As the second-oldest player on Pittsburgh’s roster and a two-time Stanley Cup winner, Rob Scuderi’s words tend to carry weight.
The ones uttered after Tuesday’s stunning OT loss in Ottawa certainly did.
“I think we’ve been a fragile group for the last couple of weeks,” Scuderi said, per the Pittsburgh Tribune-Review. “This is depressing right now.”
Tuesday’s game, in which the Pens blew a 3-0 lead, continued a disturbing trend in which Pittsburgh plays well, suffers a bit of adversity and then — well, they sort of unravel.
— April 4. Pens jumped out to 2-0 lead on Columbus. The Jackets scored two quick goals just over two minutes, and went on to win 5-3.

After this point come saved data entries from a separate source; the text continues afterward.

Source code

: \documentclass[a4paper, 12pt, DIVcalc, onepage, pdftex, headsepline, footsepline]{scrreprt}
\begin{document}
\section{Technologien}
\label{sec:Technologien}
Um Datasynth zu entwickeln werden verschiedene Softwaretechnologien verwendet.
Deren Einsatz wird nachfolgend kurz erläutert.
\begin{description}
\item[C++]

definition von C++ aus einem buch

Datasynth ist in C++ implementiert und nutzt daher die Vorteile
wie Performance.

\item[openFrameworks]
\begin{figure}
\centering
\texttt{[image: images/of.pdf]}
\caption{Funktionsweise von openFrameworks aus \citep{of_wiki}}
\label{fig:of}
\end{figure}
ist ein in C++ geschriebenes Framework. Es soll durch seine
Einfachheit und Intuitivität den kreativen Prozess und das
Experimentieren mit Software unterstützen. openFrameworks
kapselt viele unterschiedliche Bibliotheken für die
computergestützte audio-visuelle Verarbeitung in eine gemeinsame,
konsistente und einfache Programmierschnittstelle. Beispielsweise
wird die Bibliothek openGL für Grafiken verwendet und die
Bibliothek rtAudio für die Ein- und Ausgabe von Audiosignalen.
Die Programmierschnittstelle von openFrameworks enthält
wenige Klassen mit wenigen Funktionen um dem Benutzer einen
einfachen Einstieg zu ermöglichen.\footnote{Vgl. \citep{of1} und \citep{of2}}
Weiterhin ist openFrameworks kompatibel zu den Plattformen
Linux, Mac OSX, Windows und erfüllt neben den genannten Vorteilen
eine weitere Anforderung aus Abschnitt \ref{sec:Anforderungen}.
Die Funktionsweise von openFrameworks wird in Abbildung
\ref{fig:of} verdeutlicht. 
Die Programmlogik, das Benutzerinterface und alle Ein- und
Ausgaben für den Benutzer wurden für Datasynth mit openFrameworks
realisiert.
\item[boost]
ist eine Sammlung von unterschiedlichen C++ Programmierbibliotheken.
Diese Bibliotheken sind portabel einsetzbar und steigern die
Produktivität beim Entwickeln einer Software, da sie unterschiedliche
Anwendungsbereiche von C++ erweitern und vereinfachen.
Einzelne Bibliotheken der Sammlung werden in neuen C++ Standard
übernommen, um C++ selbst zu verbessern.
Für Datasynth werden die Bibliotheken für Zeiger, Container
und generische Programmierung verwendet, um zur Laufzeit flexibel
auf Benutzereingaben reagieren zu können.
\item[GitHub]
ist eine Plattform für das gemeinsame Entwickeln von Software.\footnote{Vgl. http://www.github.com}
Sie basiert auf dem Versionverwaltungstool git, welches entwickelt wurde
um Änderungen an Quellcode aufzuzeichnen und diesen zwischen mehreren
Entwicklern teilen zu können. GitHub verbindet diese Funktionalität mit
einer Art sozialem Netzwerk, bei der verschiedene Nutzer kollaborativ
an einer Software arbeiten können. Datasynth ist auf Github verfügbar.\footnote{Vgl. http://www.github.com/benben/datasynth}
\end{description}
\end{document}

— Mar. 24. Pens jump out to 2-0 lead on St. Louis. The Blues scored two “greasy” goalmouth scramble goals to tie it up, and won in OT.
This trend, inevitably, circles back to a larger-scale discussion about Pittsburgh’s lack of composure. History has a way of repeating itself with the Penguins, especially when it comes to keeping it together — though there’s been wholesale changes at various levels of the organization, the Penguins keep falling apart at the first sign of adversity.
“It seems like a couple of bad breaks,” forward Brandon Sutter said, “is all it takes to get us off our game.”
It has to be asked if certain moves by GM Jim Rutherford have played a role. Steve Downie, currently sidelined with injury, has been a penalty magnet and doesn’t appear any more disciplined now than he was during his controversial junior career. Noted pest Maxim Lapierre, less-than-affectionately known as Yappy Lappy, isn’t exactly a paragon of composure either.
The counter to that argument, though, is that Downie and Lapierre are bit players, role guys. Pittsburgh’s fragility is more of a team-wide epidemic and can’t be pinned on one or two players — nobody played well over the final 40 minutes of the Ottawa game, and you could almost feel the Pens collectively sink when Jean-Gabriel Pageau’s “shot” caromed in off Derrick Pouliot’s skate for the Sens’ opening goal of the game.
Despite all this, Pittsburgh has a positive to cling onto. It can still orchestrate its own playoff fate — if the Pens get three points from the final two games, they’re in.
“It’s time to let it go,” Scuderi explained. “We still control our destiny.”